>>>>>

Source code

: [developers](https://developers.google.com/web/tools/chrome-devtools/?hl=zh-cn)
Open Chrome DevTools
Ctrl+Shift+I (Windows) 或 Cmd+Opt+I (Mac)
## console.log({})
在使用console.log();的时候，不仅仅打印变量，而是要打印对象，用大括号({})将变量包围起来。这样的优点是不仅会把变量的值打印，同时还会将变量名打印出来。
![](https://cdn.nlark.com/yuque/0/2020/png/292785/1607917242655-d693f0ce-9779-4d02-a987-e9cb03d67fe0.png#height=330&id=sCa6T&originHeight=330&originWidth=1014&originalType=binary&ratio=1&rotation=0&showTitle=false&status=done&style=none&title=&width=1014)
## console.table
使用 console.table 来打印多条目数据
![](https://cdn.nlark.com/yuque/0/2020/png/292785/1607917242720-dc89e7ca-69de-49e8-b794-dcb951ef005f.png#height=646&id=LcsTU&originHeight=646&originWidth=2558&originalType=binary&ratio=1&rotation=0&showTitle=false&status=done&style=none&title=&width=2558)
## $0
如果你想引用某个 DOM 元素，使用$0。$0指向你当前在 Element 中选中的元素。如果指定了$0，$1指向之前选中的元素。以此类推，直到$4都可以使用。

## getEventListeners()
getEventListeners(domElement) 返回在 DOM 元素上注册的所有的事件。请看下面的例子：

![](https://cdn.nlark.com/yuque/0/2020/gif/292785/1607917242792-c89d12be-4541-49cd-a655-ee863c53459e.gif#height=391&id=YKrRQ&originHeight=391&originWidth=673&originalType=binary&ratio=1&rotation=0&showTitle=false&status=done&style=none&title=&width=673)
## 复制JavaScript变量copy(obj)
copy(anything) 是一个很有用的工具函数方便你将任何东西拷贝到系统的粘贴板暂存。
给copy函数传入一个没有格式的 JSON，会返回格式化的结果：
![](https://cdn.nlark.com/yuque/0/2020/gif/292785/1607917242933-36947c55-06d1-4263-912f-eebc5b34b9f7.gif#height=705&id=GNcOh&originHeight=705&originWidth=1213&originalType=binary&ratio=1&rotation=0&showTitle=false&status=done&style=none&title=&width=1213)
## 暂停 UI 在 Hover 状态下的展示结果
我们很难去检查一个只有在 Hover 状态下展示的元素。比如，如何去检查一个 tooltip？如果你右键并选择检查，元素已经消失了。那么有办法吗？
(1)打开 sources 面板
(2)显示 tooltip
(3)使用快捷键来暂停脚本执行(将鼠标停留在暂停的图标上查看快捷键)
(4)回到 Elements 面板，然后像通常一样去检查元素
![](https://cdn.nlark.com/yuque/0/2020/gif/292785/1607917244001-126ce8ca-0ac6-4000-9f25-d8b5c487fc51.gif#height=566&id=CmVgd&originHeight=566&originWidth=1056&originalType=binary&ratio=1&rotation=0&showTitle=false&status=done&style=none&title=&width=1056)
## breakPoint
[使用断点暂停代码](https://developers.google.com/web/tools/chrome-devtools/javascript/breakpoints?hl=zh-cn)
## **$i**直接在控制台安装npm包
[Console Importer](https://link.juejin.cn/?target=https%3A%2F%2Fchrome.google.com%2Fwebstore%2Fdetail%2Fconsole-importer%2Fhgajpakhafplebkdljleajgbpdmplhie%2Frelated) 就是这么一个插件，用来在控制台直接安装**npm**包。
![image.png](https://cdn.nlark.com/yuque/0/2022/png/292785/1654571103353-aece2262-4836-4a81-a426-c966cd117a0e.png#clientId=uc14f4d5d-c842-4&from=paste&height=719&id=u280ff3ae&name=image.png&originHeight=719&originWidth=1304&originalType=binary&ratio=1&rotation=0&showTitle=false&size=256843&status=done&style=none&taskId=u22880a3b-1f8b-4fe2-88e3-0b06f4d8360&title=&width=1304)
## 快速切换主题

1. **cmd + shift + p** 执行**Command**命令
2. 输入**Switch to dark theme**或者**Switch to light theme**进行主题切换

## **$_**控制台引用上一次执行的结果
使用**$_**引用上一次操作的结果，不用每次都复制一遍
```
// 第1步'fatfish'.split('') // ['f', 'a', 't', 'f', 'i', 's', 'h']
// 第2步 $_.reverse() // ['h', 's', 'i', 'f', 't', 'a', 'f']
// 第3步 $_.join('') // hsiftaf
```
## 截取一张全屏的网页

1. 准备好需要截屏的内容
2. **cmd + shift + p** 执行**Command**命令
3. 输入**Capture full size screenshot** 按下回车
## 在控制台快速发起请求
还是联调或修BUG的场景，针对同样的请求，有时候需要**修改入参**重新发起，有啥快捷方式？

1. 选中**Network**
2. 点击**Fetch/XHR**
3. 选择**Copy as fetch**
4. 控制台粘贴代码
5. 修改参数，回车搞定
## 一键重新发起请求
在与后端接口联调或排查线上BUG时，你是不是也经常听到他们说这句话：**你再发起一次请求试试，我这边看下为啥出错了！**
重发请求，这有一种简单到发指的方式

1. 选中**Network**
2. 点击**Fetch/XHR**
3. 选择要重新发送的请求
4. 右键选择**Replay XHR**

<<<<<

• _How to complete this task_:
Each line of the listing is to be repeated without alteration.

• _Response area_:
Source code

: [developers](https://developers.google.com/web/tools/chrome-devtools/?hl=zh-cn)
Open Chrome DevTools
Ctrl+Shift+I (Windows) 或 Cmd+Opt+I (Mac)
## console.log({})
在使用console.log();的时候，不仅仅打印变量，而是要打印对象，用大括号({})将变量包围起来。这样的优点是不仅会把变量的值打印，同时还会将变量名打印出来。
![](https://cdn.nlark.com/yuque/0/2020/png/292785/1607917242655-d693f0ce-9779-4d02-a987-e9cb03d67fe0.png#height=330&id=sCa6T&originHeight=330&originWidth=1014&originalType=binary&ratio=1&rotation=0&showTitle=false&status=done&style=none&title=&width=1014)
## console.table
使用 console.table 来打印多条目数据
![](https://cdn.nlark.com/yuque/0/2020/png/292785/1607917242720-dc89e7ca-69de-49e8-b794-dcb951ef005f.png#height=646&id=LcsTU&originHeight=646&originWidth=2558&originalType=binary&ratio=1&rotation=0&showTitle=false&status=done&style=none&title=&width=2558)
## $0
如果你想引用某个 DOM 元素，使用$0。$0指向你当前在 Element 中选中的元素。如果指定了$0，$1指向之前选中的元素。以此类推，直到$4都可以使用。

## getEventListeners()
getEventListeners(domElement) 返回在 DOM 元素上注册的所有的事件。请看下面的例子：

![](https://cdn.nlark.com/yuque/0/2020/gif/292785/1607917242792-c89d12be-4541-49cd-a655-ee863c53459e.gif#height=391&id=YKrRQ&originHeight=391&originWidth=673&originalType=binary&ratio=1&rotation=0&showTitle=false&status=done&style=none&title=&width=673)
## 复制JavaScript变量copy(obj)
copy(anything) 是一个很有用的工具函数方便你将任何东西拷贝到系统的粘贴板暂存。
给copy函数传入一个没有格式的 JSON，会返回格式化的结果：
![](https://cdn.nlark.com/yuque/0/2020/gif/292785/1607917242933-36947c55-06d1-4263-912f-eebc5b34b9f7.gif#height=705&id=GNcOh&originHeight=705&originWidth=1213&originalType=binary&ratio=1&rotation=0&showTitle=false&status=done&style=none&title=&width=1213)
## 暂停 UI 在 Hover 状态下的展示结果
我们很难去检查一个只有在 Hover 状态下展示的元素。比如，如何去检查一个 tooltip？如果你右键并选择检查，元素已经消失了。那么有办法吗？
(1)打开 sources 面板
(2)显示 tooltip
(3)使用快捷键来暂停脚本执行(将鼠标停留在暂停的图标上查看快捷键)
(4)回到 Elements 面板，然后像通常一样去检查元素
![](https://cdn.nlark.com/yuque/0/2020/gif/292785/1607917244001-126ce8ca-0ac6-4000-9f25-d8b5c487fc51.gif#height=566&id=CmVgd&originHeight=566&originWidth=1056&originalType=binary&ratio=1&rotation=0&showTitle=false&status=done&style=none&title=&width=1056)
## breakPoint
[使用断点暂停代码](https://developers.google.com/web/tools/chrome-devtools/javascript/breakpoints?hl=zh-cn)
## **$i**直接在控制台安装npm包
[Console Importer](https://link.juejin.cn/?target=https%3A%2F%2Fchrome.google.com%2Fwebstore%2Fdetail%2Fconsole-importer%2Fhgajpakhafplebkdljleajgbpdmplhie%2Frelated) 就是这么一个插件，用来在控制台直接安装**npm**包。
![image.png](https://cdn.nlark.com/yuque/0/2022/png/292785/1654571103353-aece2262-4836-4a81-a426-c966cd117a0e.png#clientId=uc14f4d5d-c842-4&from=paste&height=719&id=u280ff3ae&name=image.png&originHeight=719&originWidth=1304&originalType=binary&ratio=1&rotation=0&showTitle=false&size=256843&status=done&style=none&taskId=u22880a3b-1f8b-4fe2-88e3-0b06f4d8360&title=&width=1304)
## 快速切换主题

1. **cmd + shift + p** 执行**Command**命令
2. 输入**Switch to dark theme**或者**Switch to light theme**进行主题切换

## **$_**控制台引用上一次执行的结果
使用**$_**引用上一次操作的结果，不用每次都复制一遍
```
// 第1步'fatfish'.split('') // ['f', 'a', 't', 'f', 'i', 's', 'h']
// 第2步 $_.reverse() // ['h', 's', 'i', 'f', 't', 'a', 'f']
// 第3步 $_.join('') // hsiftaf
```
## 截取一张全屏的网页

1. 准备好需要截屏的内容
2. **cmd + shift + p** 执行**Command**命令
3. 输入**Capture full size screenshot** 按下回车
## 在控制台快速发起请求
还是联调或修BUG的场景，针对同样的请求，有时候需要**修改入参**重新发起，有啥快捷方式？

1. 选中**Network**
2. 点击**Fetch/XHR**
3. 选择**Copy as fetch**
4. 控制台粘贴代码
5. 修改参数，回车搞定
## 一键重新发起请求
在与后端接口联调或排查线上BUG时，你是不是也经常听到他们说这句话：**你再发起一次请求试试，我这边看下为啥出错了！**
重发请求，这有一种简单到发指的方式

1. 选中**Network**
2. 点击**Fetch/XHR**
3. 选择要重新发送的请求
4. 右键选择**Replay XHR**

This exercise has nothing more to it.